If you’re on http://www.biblestudytools.com/, Thelema’s first definition from the Greek is “what one wishes or has determined shall be done.”

Now, that sounds a lot like the Possibility Amplification Process, if a bit stripped of the more holistic and compassionate nature that I believe is a part of its power.

Crowley created an entire religion around his concept of “The Law.” And here it is: “”Do what thou wilt shall be the whole of the Law. Love is the law, love under will.”

He created rituals, masses, prayers, texts, meditations, yogic and other practices, ethics, a requirement of scientific documentation, and much more to support and guide any initiate of Thelema.

One wonders at the prolific nature of his writings, particularly given the fact that he was a renowned drug addict, using heroine, cocaine, hashish, peyote and many other drugs.  He wrote a novel called “Diary of a Drug Fiend,” and most believe it to be based on his own experiences, especially considering the admission in the novel’s preface: “This is a true story. It has been rewritten only so far as was necessary to conceal personalities.” Maybe his drug use kept him awake to the point that he was able to write as much as he did.  Not a method I would recommend.

I can tell you that, until I did more research on Crowley, I was liking Thelema very much.  Crowley was steeped in the Bible in his early years.  He was given nothing else to read until much later in his life.  Bible verses are seriously entwined in his own writing.  He was offering a pathway to activate will and desired possibility through his rituals by creating an absolute and complete focus on that creation.  I can’t argue with any of that.  The Bible is a time honored historical document with great lessons and learnings embedded in it, and focus is a keen instrument in the creation process.

But when I began to understand his personality of self-involvement, sex addiction and egocentric behavior, I was totally turned off.

And sad.  Because I loved the concept of “Magick.”  I loved the concept of ritually focusing on bringing desired possibilities into reality. I wanted someone else to define them for me, give me a structure upon or within which I could exercise my possibility amplification powers.

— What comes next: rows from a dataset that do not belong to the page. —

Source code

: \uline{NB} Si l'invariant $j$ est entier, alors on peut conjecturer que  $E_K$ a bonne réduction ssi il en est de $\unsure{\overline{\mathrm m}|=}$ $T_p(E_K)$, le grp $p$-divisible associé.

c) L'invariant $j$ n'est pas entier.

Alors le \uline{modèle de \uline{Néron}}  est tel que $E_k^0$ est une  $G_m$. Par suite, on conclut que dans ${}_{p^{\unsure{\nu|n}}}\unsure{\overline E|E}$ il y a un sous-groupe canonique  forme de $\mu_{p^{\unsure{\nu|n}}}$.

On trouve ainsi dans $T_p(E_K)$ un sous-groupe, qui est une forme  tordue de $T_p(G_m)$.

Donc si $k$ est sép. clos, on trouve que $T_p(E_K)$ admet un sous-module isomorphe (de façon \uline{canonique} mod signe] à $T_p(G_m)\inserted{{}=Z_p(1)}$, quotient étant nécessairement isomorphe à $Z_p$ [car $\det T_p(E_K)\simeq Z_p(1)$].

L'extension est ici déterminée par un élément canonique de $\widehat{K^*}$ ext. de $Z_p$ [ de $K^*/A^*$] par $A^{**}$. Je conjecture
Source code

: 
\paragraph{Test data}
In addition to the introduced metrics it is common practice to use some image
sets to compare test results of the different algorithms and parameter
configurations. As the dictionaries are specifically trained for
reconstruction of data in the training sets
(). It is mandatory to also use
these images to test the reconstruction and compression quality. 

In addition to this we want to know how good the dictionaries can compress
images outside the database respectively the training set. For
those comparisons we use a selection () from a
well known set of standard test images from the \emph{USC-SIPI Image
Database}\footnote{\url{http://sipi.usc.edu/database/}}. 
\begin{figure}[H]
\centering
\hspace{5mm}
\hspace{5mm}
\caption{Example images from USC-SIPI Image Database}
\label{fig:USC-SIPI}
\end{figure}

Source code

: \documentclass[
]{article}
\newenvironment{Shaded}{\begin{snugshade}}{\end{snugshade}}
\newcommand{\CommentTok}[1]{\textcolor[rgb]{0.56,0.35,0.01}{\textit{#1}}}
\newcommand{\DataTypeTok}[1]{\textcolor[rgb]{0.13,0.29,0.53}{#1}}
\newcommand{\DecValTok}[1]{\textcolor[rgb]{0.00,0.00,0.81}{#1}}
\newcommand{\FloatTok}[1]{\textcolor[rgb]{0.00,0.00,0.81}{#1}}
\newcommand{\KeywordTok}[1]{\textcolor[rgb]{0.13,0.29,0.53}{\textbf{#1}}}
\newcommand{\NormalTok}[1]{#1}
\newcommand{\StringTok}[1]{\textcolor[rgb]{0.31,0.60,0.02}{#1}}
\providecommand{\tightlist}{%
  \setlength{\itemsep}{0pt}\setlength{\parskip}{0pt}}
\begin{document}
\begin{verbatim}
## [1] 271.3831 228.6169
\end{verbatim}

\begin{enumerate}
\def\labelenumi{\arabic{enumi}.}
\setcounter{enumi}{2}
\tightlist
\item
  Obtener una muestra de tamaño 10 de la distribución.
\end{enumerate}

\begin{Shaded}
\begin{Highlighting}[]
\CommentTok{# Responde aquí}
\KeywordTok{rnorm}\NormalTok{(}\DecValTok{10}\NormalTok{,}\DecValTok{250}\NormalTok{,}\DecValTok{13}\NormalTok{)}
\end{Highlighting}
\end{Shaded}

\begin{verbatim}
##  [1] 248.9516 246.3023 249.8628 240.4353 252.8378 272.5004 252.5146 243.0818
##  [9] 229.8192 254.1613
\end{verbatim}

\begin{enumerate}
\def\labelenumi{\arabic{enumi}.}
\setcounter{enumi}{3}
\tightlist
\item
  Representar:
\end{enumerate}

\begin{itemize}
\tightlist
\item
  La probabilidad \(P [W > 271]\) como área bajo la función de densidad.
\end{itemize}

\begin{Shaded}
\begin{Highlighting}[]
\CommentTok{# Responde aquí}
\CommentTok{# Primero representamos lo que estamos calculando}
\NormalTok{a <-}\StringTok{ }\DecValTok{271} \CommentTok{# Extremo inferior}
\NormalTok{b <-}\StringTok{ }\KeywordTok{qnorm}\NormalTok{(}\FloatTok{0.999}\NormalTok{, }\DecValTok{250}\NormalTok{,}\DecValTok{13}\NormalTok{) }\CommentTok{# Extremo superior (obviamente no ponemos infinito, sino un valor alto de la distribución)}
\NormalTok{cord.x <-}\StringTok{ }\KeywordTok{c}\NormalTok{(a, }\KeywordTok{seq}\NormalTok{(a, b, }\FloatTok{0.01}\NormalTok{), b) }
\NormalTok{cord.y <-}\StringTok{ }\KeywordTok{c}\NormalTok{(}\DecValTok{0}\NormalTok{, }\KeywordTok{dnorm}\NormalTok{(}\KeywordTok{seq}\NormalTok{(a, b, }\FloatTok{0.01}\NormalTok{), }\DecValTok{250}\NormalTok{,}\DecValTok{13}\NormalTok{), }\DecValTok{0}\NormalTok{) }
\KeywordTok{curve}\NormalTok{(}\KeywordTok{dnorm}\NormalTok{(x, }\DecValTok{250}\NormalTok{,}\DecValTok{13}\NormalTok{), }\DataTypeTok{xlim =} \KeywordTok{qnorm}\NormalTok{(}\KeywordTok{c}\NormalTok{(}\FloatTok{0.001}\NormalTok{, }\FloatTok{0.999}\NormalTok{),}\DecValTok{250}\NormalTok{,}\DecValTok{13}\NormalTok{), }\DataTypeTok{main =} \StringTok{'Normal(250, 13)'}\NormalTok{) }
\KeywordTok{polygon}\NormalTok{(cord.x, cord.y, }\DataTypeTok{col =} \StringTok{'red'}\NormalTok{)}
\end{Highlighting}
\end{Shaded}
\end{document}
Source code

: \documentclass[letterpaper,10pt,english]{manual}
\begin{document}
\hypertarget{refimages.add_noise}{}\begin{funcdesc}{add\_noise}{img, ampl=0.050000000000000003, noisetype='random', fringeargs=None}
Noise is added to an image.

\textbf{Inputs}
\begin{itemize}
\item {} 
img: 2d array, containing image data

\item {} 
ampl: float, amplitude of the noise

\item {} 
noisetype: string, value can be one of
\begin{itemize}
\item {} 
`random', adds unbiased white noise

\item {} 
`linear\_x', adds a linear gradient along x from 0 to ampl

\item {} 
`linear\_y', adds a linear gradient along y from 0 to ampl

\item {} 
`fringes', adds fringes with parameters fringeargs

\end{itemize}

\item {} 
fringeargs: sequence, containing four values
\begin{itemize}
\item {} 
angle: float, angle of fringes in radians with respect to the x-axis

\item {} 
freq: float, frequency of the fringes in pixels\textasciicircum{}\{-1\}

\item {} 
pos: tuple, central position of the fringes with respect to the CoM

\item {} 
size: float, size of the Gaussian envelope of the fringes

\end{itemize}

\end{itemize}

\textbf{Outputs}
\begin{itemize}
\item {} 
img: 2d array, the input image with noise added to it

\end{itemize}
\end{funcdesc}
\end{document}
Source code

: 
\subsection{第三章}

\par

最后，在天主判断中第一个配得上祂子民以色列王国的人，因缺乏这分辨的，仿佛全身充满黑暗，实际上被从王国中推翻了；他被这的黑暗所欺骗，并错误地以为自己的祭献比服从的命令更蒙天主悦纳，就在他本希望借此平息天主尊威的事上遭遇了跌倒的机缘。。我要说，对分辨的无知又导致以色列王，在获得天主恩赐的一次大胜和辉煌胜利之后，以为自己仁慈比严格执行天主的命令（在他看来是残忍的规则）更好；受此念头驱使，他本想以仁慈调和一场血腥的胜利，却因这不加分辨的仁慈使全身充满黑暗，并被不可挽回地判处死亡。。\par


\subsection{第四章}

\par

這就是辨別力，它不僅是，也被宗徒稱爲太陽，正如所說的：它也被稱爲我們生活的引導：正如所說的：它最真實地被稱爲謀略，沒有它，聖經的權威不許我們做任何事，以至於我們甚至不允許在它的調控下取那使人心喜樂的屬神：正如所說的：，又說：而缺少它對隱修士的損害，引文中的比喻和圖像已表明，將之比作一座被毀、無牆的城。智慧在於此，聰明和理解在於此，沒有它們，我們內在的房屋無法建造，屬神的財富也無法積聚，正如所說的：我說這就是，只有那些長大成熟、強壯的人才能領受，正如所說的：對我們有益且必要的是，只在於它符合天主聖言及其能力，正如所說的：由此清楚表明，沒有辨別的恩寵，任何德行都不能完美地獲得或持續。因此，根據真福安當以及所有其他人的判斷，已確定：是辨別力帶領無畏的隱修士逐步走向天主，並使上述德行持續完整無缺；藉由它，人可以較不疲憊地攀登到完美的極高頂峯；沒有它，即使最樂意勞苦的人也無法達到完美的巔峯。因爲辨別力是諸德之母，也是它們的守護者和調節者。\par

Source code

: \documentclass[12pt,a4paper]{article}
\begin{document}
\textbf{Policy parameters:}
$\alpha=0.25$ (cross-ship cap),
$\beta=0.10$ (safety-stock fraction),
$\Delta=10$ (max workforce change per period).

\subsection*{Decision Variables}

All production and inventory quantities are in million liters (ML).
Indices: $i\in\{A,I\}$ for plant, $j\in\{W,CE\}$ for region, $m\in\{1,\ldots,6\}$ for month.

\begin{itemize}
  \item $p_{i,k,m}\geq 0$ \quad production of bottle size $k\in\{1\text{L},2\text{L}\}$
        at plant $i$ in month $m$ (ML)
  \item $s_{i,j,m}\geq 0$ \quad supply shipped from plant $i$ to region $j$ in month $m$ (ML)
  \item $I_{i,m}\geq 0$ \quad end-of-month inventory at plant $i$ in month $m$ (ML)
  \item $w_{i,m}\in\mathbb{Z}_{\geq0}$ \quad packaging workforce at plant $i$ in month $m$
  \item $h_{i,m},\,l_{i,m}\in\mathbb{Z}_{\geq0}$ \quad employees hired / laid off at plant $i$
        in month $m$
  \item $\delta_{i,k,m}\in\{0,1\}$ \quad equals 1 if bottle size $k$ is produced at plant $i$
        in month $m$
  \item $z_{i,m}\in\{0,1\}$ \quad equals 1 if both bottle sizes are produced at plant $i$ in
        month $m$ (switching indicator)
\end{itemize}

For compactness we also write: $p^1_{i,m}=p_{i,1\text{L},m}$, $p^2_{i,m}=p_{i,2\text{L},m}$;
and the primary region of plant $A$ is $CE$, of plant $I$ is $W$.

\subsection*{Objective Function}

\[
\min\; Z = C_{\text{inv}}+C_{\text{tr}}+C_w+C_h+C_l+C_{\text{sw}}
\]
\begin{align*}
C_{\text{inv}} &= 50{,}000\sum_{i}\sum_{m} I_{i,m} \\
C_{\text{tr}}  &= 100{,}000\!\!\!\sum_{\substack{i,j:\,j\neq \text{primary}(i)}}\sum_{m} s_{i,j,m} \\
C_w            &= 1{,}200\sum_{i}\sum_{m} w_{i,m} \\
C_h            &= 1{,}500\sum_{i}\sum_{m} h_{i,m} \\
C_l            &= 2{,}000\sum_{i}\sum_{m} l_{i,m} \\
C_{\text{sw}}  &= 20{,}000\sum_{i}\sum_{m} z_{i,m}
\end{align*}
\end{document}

Well, guess what? I’ve already got that.  I wrote the whole process in my book.  My readers and I have followed it and brought amazing possibilities to life in this universe.

We don’t need anything else.  Our process is already laid out for us, if we would just choose to use the tools that we already have available to us in a serious and ritualistic way.

By ritualistic, I mean it has to become second nature.  And really what I mean is that it has to become first nature.  We have to become it.  And in every minute that we relinquish our personal power and believe that something or someone is more powerful than us in the world, we are not running our process.  We’re allowing the world to tell us who we are.

In this, Crowley and I are aligned.  Our methods and purposes, however, differ widely.  We don’t have to be ourselves to the detriment or belittlement or use of others or the rest of the world.

We can be ourselves and become ourselves by embracing not only our own possibilities but the possibilities that buttress and better the world, from where ever and whomsoever they may come.

We are all creators.  Let us join together to amplify possibilities that will enhance all of our lives and our world.  Looking forward to the journey!